第12条[自由・権利の保持の義務、濫用の禁止]
この憲法が國民に保障する自由及び權利は、國民の不斷の努力によつて、これを保持しなければならない。又、國民は、これを濫用してはならないのであつて、常に公共の福祉のためにこれを利用する責任を負ふ。
第97条[基本的人権の本質]
この憲法が日本國民に保障する基本的人權は、人類の多年にわたる自由獲得の努力の成果であつて、これらの權利は、過去幾多の試錬に堪へ、現在及び將來の國民に對し、侵すことのできない永久の權利として信託されたものである。

 これらの条項は、日本国憲法の中心原理の一つである基本的人権について、その本質と、国民の保持義務を定めたものです。
 日本国憲法は、基本的人権はこの憲法によってはじめて与えられたものではなく、すでに憲法以前に成立しているものと考え(前国家的権利)、憲法はそれを承認し、尊重し、それが不当に侵害されることのないように保障する、という考え方をとっています。  それではどのようにして基本的人権が成立したかについて、憲法は、基本的人権は「人類の多年にわたる自由獲得の努力の成果」で、「過去幾多の試練に堪えた」ものであるとしています(97条)。これは、フランス革命などの市民革命を出発点とし、その後の専制支配、軍国主義、ファシズムなどへの抵抗の闘いを指しています。
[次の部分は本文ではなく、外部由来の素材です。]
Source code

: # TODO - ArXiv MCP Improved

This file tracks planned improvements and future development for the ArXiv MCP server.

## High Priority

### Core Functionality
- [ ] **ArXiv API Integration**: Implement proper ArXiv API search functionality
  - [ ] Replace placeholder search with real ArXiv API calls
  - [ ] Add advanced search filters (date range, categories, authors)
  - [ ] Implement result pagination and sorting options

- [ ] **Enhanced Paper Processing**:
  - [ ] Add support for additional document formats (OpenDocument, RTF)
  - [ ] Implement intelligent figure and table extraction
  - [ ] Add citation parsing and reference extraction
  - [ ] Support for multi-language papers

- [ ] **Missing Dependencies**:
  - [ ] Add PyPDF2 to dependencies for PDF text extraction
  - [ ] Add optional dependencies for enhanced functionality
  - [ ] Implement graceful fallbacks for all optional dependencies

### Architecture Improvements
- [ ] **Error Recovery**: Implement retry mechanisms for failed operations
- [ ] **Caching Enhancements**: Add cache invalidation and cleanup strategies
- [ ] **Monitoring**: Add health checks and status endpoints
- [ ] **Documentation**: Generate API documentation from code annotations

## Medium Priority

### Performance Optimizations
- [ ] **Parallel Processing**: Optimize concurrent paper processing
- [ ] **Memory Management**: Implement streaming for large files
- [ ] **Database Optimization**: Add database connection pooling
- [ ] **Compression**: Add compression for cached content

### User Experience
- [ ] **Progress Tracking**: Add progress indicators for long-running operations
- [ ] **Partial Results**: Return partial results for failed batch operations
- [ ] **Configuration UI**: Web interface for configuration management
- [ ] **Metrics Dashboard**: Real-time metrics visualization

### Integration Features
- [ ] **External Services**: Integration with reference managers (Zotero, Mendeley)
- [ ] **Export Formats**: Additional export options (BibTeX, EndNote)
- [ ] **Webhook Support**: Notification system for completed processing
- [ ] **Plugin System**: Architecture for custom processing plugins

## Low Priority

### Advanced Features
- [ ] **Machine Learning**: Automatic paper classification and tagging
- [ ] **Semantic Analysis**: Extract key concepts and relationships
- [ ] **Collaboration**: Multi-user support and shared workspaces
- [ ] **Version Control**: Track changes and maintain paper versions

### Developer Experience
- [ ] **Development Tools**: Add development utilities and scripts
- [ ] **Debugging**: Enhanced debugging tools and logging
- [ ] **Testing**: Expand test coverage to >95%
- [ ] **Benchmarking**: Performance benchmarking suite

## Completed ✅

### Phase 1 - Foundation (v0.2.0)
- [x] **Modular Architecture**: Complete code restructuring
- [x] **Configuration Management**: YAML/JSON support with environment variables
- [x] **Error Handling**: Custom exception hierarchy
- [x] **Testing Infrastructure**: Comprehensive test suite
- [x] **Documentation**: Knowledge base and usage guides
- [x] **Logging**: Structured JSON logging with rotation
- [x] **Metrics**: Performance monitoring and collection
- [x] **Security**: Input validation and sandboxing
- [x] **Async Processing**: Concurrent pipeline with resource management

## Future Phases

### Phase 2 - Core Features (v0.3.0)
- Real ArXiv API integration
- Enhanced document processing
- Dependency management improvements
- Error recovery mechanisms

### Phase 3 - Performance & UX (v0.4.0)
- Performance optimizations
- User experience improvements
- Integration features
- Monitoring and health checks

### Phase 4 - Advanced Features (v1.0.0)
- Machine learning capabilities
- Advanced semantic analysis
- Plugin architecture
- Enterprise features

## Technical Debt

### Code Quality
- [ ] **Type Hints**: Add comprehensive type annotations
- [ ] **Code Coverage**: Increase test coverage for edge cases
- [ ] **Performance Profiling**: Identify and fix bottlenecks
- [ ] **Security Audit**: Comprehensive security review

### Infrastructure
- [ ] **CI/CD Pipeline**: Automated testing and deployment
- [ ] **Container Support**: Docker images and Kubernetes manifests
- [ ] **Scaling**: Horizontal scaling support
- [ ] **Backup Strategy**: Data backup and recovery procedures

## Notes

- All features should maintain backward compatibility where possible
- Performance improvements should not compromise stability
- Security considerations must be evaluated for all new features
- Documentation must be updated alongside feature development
またわが国では自由民権運動や大正デモクラシー、戦前の治安維持法下での進歩的な人々の闘いも当然含まれるべきです。

 
 憲法は、これらの人権獲得のための人類の長い間の闘いを評価し、「侵すことのできない永久の権利として、現在及び将来の国民に与えられる」と宣言するとともに(11条)、その保持は現在及び将来の国民に「信託」されたものであり、「国民の不断の努力によって、これを保持しなければならない」とするのです(12条)。
 このような基本的人権に対する考え方、歴史認識は、憲法前文とともに日本国憲法のヒューマニズム、人間の英知に対する信頼を示しています。


 この憲法制定後、多くの人々が、さまざまな市民運動、消費者運動、公害をなくす運動、労働運動、農民運動などで自由と民主主義の擁護・発展、生活向上のために努力してきました。これらは「不断の努力によって、これを保持しなければならない。」という憲法の要請に応えているといえるでしょう。


 そこでの裁判闘争が果たしてきた役割は大きなものがあります。また、日頃行われている裁判も、国民が自らの権利を実現する闘いといえます。そして、その中で弁護士も大きな役割を果たしてき、現在も果たしています。弁護士法第1条が「弁護士は、基本的人権を擁護し、社会正義を実現することを使命とする。」としているのは、右のような憲法の理念を受けたものということができます。私たち法律事務所も、そのような理念をいつも忘れずに頑張って行きたいと思います。